Project developers said the first megawatts transmitted to the grid came "as part of the initial commissioning process" and said there is "additional testing expected to happen both on and offshore in the coming weeks."

Vineyard Wind 1 is expected to have five of its 62 turbines operating at full capacity "early in 2024." Each turbine is capable of generating about 13 MW of power.

On Tuesday, after missing its self-imposed target of delivering first power by the end of 2023, a project spokesman clarified the timeline a top official gave last year for full commercial operations. The full 806 MW wind farm is now expected to be fully operational "in 2024" opposed to the more specific "mid-2024" target shared in August.

Gov. Maura Healey called Wednesday's announcement "a historic moment for the American offshore wind industry."

"Soon, Vineyard Wind will be producing power equivalent of over 400,000 Massachusetts households," she said. "As we look ahead, Massachusetts is on a path toward energy independence thanks to our nation-leading work to stand up the offshore wind industry."

Massachusetts now is the second state in the country, following New York, to get electricity from a major offshore wind development.

Once it is fully operational, Vineyard Wind 1 is projected to generate cleaner electricity for more than 400,000 homes and businesses in Massachusetts, produce at least 3,600 jobs, reduce costs for Massachusetts ratepayers by an estimated $1.4 billion over 20 years, and eliminate 1.68 million metric tons of carbon dioxide emissions annually.

That Vineyard Wind 1 would be constructed at all has not always been a sure thing and the project has had to navigate choppy waters to get to this point.

Project developers originally planned to financially close on the project and begin on-shore construction work in 2019, put the first turbine into the seabed in 2021 and begin generating electricity in 2022.

But under the Trump administration, the U.S. Bureau of Ocean Energy Management in the summer of 2019 decided to undertake a broad study of the potential impacts of offshore wind projects planned up and down the East Coast, holding up a key permit approval for Vineyard Wind 1.

After meetings between the U.S. Department of the Interior, Gov. Charlie Baker and members of the Congressional delegation proved fruitless, Vineyard Wind announced on Dec. 1 of that year that it was pulling its project out of the federal review pipeline. The Trump administration declared the federal review of the project "terminated."

But Vineyard Wind's decision to yank its plan from review also meant the project's ultimate fate would not be decided under Trump, who frequently expressed concerns about wind power and held the project back while his administration looked into impacts that the burgeoning industry could have on commercial fishing.

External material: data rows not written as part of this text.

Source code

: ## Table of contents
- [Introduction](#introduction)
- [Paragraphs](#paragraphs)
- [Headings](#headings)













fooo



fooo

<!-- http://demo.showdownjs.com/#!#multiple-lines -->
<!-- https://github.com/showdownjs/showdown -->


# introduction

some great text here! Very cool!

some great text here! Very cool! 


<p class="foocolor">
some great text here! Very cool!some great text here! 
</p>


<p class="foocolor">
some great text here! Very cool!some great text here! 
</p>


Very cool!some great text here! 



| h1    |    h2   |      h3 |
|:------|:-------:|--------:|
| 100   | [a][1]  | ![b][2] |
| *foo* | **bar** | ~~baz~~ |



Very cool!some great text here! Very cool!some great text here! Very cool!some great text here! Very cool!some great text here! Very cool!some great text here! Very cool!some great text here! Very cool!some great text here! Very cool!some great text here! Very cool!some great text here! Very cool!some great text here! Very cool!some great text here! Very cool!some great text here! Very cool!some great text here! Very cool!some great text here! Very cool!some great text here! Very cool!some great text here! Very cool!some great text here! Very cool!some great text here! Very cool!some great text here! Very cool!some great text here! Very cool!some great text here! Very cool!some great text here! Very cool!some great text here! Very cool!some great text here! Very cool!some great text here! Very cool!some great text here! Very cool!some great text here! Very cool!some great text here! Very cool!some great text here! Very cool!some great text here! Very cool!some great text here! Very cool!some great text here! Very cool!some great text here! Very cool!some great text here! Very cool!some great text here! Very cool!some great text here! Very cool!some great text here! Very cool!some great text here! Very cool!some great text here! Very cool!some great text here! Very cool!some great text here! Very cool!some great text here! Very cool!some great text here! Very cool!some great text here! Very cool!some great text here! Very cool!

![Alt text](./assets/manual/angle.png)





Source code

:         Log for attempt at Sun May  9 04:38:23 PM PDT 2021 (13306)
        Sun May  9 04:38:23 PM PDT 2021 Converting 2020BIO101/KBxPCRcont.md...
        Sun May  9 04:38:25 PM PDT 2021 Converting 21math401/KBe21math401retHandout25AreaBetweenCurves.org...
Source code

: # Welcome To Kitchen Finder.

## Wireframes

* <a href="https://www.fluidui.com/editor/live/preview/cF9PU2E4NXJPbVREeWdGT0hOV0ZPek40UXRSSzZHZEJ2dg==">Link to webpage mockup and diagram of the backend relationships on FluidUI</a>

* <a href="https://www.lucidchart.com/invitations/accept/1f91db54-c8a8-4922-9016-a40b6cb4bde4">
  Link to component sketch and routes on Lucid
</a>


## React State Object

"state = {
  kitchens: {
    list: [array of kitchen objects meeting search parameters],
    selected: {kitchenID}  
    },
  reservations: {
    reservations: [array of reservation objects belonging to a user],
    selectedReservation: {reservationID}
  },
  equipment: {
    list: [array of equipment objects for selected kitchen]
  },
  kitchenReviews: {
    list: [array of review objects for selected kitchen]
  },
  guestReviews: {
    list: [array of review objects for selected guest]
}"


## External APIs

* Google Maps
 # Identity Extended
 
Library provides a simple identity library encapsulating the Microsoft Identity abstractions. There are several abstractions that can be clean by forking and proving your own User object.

Less than a month into Joe Biden's presidency, in February 2021, the Bureau of Ocean Energy Management announced that it was resuming the federal review of the Vineyard Wind 1 project from the point at which the developer withdrew it. By May of 2021, the Biden administration had approved the project's construction and operations plan and cleared the way for construction to begin.

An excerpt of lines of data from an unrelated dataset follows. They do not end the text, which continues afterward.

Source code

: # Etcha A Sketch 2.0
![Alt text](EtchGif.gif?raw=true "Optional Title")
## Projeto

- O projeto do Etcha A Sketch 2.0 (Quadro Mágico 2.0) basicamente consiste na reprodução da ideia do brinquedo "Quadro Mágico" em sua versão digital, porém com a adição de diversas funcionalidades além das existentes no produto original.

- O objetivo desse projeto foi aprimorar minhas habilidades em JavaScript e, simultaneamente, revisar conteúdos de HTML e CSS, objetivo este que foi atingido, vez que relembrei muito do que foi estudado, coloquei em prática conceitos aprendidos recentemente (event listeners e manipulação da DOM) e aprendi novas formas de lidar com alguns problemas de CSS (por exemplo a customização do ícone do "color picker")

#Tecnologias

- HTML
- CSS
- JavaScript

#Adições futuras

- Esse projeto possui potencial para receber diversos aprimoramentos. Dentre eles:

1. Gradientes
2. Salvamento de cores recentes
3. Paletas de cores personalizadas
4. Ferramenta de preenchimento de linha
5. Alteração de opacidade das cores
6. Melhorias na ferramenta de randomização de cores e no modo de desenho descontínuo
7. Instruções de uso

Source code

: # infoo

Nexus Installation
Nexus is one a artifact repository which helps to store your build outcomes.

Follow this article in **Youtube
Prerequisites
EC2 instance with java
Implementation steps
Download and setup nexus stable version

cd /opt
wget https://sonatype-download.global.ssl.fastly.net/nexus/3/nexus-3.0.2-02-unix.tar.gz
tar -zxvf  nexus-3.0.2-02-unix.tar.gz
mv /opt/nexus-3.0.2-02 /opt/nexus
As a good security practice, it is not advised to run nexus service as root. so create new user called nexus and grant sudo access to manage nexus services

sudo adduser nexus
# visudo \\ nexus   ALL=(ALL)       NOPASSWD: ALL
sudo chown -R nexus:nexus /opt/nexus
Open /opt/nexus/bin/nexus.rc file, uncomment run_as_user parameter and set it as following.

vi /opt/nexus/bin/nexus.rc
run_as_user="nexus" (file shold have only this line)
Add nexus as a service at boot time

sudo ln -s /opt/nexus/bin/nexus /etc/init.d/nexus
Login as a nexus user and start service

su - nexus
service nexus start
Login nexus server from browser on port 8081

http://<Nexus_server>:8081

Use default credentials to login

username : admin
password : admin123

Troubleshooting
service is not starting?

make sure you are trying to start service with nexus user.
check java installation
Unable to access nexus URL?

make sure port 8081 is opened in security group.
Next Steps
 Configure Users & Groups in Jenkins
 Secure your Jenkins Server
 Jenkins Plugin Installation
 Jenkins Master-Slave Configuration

And the Bay State had a previous foray into offshore wind. The 130-turbine wind farm known as Cape Wind, which won federal approval in 2010 and was expected for a time to be the first offshore wind development in the country, was called off in 2017 after years of wrangling and opposition to its location at Horseshoe Shoal within Nantucket Sound. The federal government and energy developers after that began to focus on bigger projects in waters further offshore.